**Task item**
When a line below contains the string "ejecutable", show that line.

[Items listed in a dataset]
::::
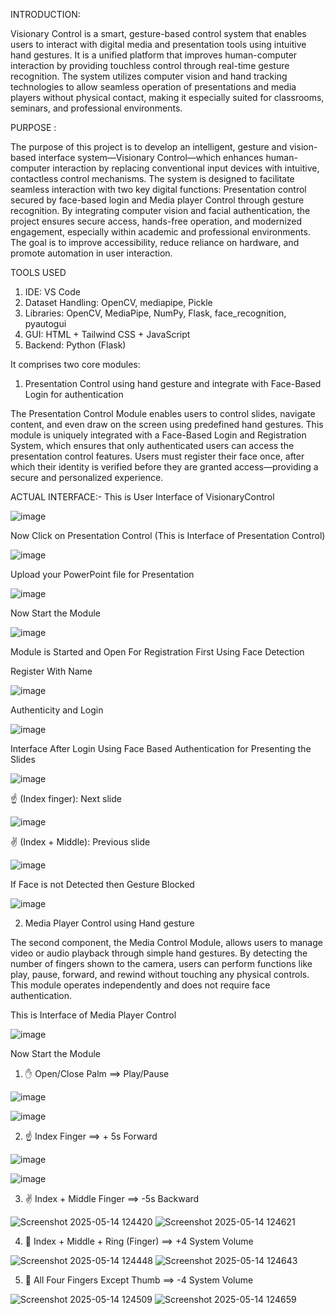 INTRODUCTION: 

Visionary Control is a smart, gesture-based control system that enables users to interact with digital media and presentation tools using intuitive hand gestures. It is a unified platform that improves human-computer interaction by providing touchless control through real-time gesture recognition. The system utilizes computer vision and hand tracking technologies to allow seamless operation of presentations and media players without physical contact, making it especially suited for classrooms, seminars, and professional environments.


PURPOSE :

The purpose of this project is to develop an intelligent, gesture and vision-based interface system—Visionary Control—which enhances human-computer interaction by replacing conventional input devices with intuitive, contactless control mechanisms. The system is designed to facilitate seamless interaction with two key digital functions: Presentation control secured by face-based login and Media player Control through gesture recognition. By integrating computer vision and facial authentication, the project ensures secure access, hands-free operation, and modernized engagement, especially within academic and professional environments. The goal is to improve accessibility, reduce reliance on hardware, and promote automation in user interaction.

 TOOLS USED

1.	IDE:  VS Code
2.	Dataset Handling:  OpenCV, mediapipe, Pickle
3.	Libraries: OpenCV, MediaPipe, NumPy, Flask, face_recognition, pyautogui
4.	GUI: HTML + Tailwind CSS + JavaScript
5.	Backend: Python (Flask)

It comprises two core modules: 

1.	Presentation Control using hand gesture and integrate with Face-Based Login for authentication


The Presentation Control Module enables users to control slides, navigate content, and even draw on the screen using predefined hand gestures. This module is uniquely integrated with a Face-Based Login and Registration System, which ensures that only authenticated users can access the presentation control features. Users must register their face once, after which their identity is verified before they are granted access—providing a secure and personalized experience.


ACTUAL INTERFACE:- This is User Interface of VisionaryControl


![image](https://github.com/user-attachments/assets/68912674-a79a-468f-a196-3c13ec21fc3d)


 Now Click on Presentation Control (This is Interface of Presentation Control)


![image](https://github.com/user-attachments/assets/223c6e91-637a-45e1-9e27-df8af04ea832)


Upload your PowerPoint file for Presentation

![image](https://github.com/user-attachments/assets/710731d3-a540-45cb-b6b8-e7cac36ec265)


Now Start the Module    

![image](https://github.com/user-attachments/assets/d07e601b-ce0d-49f8-a022-5f69f77973a5)


Module is Started and Open For Registration First Using Face Detection

   Register With Name   

![image](https://github.com/user-attachments/assets/44e57793-1295-4728-b756-59237af7a140)


Authenticity  and Login 

![image](https://github.com/user-attachments/assets/0387f2d2-c8f8-4246-8400-7e91090535df)


Interface After Login Using Face Based Authentication for Presenting the Slides 


![image](https://github.com/user-attachments/assets/e90ef546-8c7f-42c7-9820-0636bb126bbf)


☝️ (Index finger): Next slide   


![image](https://github.com/user-attachments/assets/afe04844-430d-4ea6-9d09-d3e15e94063f)



✌️ (Index + Middle): Previous slide 


![image](https://github.com/user-attachments/assets/73759296-ea19-47af-af39-fe4a88c7d333)


If Face is not Detected then Gesture Blocked 


![image](https://github.com/user-attachments/assets/d282f522-34c4-4be7-8951-423280653549)



2.	Media Player Control using Hand gesture

The second component, the Media Control Module, allows users to manage video or audio playback through simple hand gestures. By detecting the number of fingers shown to the camera, users can perform functions like play, pause, forward, and rewind without touching any physical controls. This module operates independently and does not require face authentication.


This is Interface of Media Player Control


![image](https://github.com/user-attachments/assets/1728ec53-4570-423f-8b83-a8ee7cb1e92d)

Now Start the Module 

1. ✋ Open/Close Palm ==> Play/Pause

![image](https://github.com/user-attachments/assets/47648982-cae6-45be-9412-80e309a890bf)   

![image](https://github.com/user-attachments/assets/9c0d398b-a8c8-4590-870a-0f3f53f75d67)


2.  ☝️ Index Finger  ==> + 5s Forward

![image](https://github.com/user-attachments/assets/1a731143-7970-4700-9f21-405b79ecb2b4)

![image](https://github.com/user-attachments/assets/da9826d0-b882-4bb2-a1f1-83bb05619179)

3.  ✌️ Index + Middle Finger ==> -5s Backward

![Screenshot 2025-05-14 124420](https://github.com/user-attachments/assets/7a753a9c-ef2a-4d23-802a-14df96f26a71)
![Screenshot 2025-05-14 124621](https://github.com/user-attachments/assets/fdb4ed21-67cf-4dc5-a3f8-671c15f35ca0)

4.  🤟 Index + Middle + Ring (Finger) ==> +4 System Volume

![Screenshot 2025-05-14 124448](https://github.com/user-attachments/assets/10368ed6-ab3f-4dd9-b8ed-58b5cc8e0f89)
![Screenshot 2025-05-14 124643](https://github.com/user-attachments/assets/9c07ab72-1036-41cd-81dc-5e8b92fcfba6)


5.  🖖 All Four Fingers Except Thumb ==> -4 System Volume

![Screenshot 2025-05-14 124509](https://github.com/user-attachments/assets/83f4356d-c492-4c4d-9eb8-d8f9d008d1fc)
![Screenshot 2025-05-14 124659](https://github.com/user-attachments/assets/5fc4f66f-4e39-45ef-a00b-8b8a436deab8)


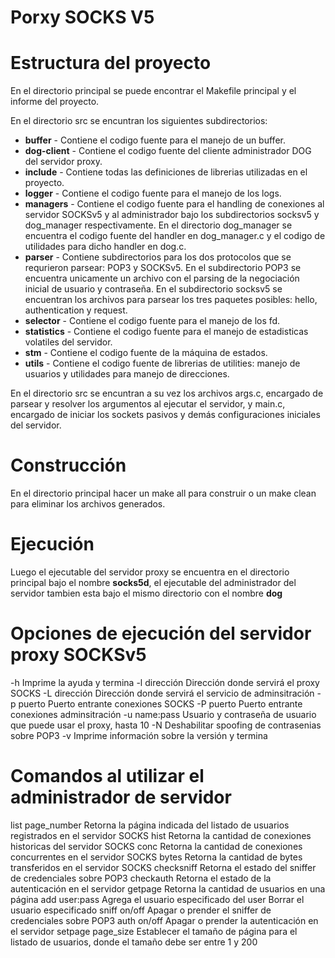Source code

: # Porxy SOCKS V5

# Estructura del proyecto
En el directorio principal se puede encontrar el Makefile principal y el informe del proyecto.

En el directorio src se encuntran los siguientes subdirectorios:

* **buffer** - Contiene el codigo fuente para el manejo de un buffer.
* **dog-client** - Contiene el codigo fuente del cliente administrador DOG del servidor proxy.
* **include** - Contiene todas las definiciones de librerias utilizadas en el proyecto.
* **logger** - Contiene el codigo fuente para el manejo de los logs.
* **managers** - Contiene el codigo fuente para el handling de conexiones al servidor SOCKSv5 y al administrador bajo los subdirectorios socksv5 y dog_manager respectivamente. En el directorio dog_manager se encuentra el codigo fuente del handler en dog_manager.c y el codigo de utilidades para dicho handler en dog.c.
* **parser** - Contiene subdirectorios para los dos protocolos que se requrieron parsear: POP3 y SOCKSv5. En el subdirectorio POP3 se encuentra unicamente un archivo con el parsing de la negociación inicial de usuario y contraseña. En el subdirectorio socksv5 se encuentran los archivos para parsear los tres paquetes posibles: hello, authentication y request.
* **selector** - Contiene el codigo fuente para el manejo de los fd.
* **statistics** - Contiene el codigo fuente para el manejo de estadisticas volatiles del servidor.
* **stm** - Contiene el codigo fuente de la máquina de estados.
* **utils** - Contiene el codigo fuente de librerias de utilities: manejo de usuarios y utilidades para manejo de direcciones.

En el directorio src se encuntran a su vez los archivos args.c, encargado de parsear y resolver los argumentos al ejecutar el servidor, y main.c, encargado de iniciar los sockets pasivos y demás configuraciones iniciales del servidor.

# Construcción
En el directorio principal hacer un make all para construir o un make clean para eliminar los archivos generados.

# Ejecución

Luego el ejecutable del servidor proxy se encuentra en el directorio principal bajo el nombre **socks5d**, el
ejecutable del administrador del servidor tambien esta bajo el mismo directorio con el nombre **dog**

# Opciones de ejecución del servidor proxy SOCKSv5

-h               Imprime la ayuda y termina
-l   dirección   Dirección donde servirá el proxy SOCKS
-L   dirección   Dirección donde servirá el servicio de adminsitración
-p   puerto      Puerto entrante conexiones SOCKS
-P   puerto      Puerto entrante conexiones adminsitración
-u   name:pass   Usuario y contraseña de usuario que puede usar el proxy, hasta 10
-N               Deshabilitar spoofing de contrasenias sobre POP3
-v               Imprime información sobre la versión y termina
  
# Comandos al utilizar el administrador de servidor

list        page_number   Retorna la página indicada del listado de usuarios registrados en el servidor SOCKS
hist                      Retorna la cantidad de conexiones historicas del servidor SOCKS
conc                      Retorna la cantidad de conexiones concurrentes en el servidor SOCKS
bytes                     Retorna la cantidad de bytes transferidos en el servidor SOCKS
checksniff                Retorna el estado del sniffer de credenciales sobre POP3
checkauth                 Retorna el estado de la autenticación en el servidor
getpage                   Retorna la cantidad de usuarios en una página
add         user:pass     Agrega el usuario especificado
del         user          Borrar el usuario especificado
sniff       on/off        Apagar o prender el sniffer de credenciales sobre POP3
auth        on/off        Apagar o prender la autenticación en el servidor
setpage     page_size     Establecer el tamaño de página para el listado de usuarios, donde el tamaño debe ser 
                          entre 1 y 200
::::
**Output for this exercise**
Luego el ejecutable del servidor proxy se encuentra en el directorio principal bajo el nombre **socks5d**, el
ejecutable del administrador del servidor tambien esta bajo el mismo directorio con el nombre **dog**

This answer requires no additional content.